Chi caccia con il cane si trova a un bivio. Se svolta può andare verso un’altra forma di caccia, se tira dritto continua a cacciare così come ha sempre fatto, dimenticandosi però del carniere. La caccia con il cane oggi è fatta per il piacere di confrontarsi con il territorio e con la preda, e per il piacere di lavorare con il proprio cane.

Le prove cane e cacciatore, in questo senso, sono sia un banco di prova, sia una spinta a diventare sempre più cinofili, nell’accezione originaria del termine. Il cacciatore può migliorarsi attraverso queste manifestazioni poiché gli viene imposto il confronto con altri colleghi e proprio il confronto, unito al giudizio dei giudici, non può che spingere a migliorarsi.

Educazione venatoria: il focus delle prove Sant’Uberto

Se le Sant’Uberto sono un’opportunità attraverso cui divulgare la cultura cinofila, lo sono anche per divulgare la cultura venatoria.
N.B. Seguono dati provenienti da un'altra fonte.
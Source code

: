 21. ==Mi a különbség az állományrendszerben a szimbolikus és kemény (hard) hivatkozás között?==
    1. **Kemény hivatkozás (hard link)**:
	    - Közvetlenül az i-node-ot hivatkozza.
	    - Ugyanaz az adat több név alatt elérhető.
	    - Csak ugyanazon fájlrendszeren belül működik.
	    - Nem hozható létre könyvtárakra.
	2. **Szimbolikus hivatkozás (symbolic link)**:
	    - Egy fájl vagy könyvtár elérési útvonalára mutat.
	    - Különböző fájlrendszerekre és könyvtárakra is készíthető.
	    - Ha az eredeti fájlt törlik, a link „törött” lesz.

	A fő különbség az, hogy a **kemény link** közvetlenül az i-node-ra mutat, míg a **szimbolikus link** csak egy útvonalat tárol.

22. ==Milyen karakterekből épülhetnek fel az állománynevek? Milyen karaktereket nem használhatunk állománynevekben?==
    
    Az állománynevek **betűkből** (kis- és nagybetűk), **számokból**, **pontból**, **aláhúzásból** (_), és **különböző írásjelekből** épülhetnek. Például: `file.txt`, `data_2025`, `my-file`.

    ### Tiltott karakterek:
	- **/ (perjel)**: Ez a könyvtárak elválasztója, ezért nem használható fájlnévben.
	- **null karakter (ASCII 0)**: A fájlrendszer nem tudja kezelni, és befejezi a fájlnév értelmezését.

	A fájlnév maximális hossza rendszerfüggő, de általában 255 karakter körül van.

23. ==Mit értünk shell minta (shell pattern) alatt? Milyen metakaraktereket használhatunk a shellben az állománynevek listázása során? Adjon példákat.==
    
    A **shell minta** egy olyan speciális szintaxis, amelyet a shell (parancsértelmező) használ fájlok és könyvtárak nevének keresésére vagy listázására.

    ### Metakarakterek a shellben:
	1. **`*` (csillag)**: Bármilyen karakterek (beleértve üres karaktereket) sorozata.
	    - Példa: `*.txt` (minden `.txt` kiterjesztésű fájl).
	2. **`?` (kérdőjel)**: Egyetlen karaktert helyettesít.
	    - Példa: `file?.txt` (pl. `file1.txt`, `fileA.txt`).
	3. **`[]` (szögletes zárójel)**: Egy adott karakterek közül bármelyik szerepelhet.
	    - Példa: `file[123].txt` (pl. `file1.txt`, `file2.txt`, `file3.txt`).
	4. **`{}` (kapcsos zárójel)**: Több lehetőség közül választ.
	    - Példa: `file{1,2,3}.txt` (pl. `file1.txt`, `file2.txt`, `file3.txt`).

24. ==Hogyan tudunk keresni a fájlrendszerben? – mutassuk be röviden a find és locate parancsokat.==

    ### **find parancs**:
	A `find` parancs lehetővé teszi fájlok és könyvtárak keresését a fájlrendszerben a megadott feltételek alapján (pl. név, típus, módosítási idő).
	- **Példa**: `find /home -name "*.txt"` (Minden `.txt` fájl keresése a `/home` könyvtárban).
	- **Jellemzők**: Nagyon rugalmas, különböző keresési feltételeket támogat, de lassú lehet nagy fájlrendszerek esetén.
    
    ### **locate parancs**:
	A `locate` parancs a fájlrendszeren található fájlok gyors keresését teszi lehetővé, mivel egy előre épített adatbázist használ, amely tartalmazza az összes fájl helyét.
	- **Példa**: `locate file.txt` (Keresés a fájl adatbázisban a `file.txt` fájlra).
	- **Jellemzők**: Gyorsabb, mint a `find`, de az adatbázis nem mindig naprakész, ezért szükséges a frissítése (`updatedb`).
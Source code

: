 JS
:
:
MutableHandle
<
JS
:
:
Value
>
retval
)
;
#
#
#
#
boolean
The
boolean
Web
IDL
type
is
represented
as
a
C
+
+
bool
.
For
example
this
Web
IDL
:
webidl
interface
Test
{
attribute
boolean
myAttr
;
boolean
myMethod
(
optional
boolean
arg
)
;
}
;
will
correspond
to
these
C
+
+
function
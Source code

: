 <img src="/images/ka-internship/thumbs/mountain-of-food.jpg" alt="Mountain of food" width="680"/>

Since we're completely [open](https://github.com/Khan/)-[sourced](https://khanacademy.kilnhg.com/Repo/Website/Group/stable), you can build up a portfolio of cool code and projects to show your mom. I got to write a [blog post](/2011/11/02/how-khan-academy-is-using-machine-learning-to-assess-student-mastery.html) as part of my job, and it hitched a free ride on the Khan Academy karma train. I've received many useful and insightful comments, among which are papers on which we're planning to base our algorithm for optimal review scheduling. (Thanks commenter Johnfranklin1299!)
L’opinione pubblica ha una visione distorta della caccia e dei cacciatori, e ci troviamo in questa situazione per tre motivi:

  • gli animalisti sono stati molto più bravi di noi a promuovere il loro punto di vista;
  • noi cacciatori ci siamo impegnati troppo poco in questo senso;
  • esistono ancora tra le nostre fila individui che per un motivo o per l’altro (cattiva gestione del cane, mancato rispetto delle regole e delle norme di sicurezza) ci fanno una pessima pubblicità.

Il cacciatore oggi, se vuole continuare praticare la sua passione, deve comportarsi in maniera impeccabile al fine di trasmettere un messaggio positivo. Il saper maneggiare le armi in sicurezza, il dimostrare la capacità di rispettare le regole e l’aggirarsi per le campagne accompagnato da un cane ben educato, felice e che lo guarda con occhi adoranti sono il nostro migliore biglietto da visita.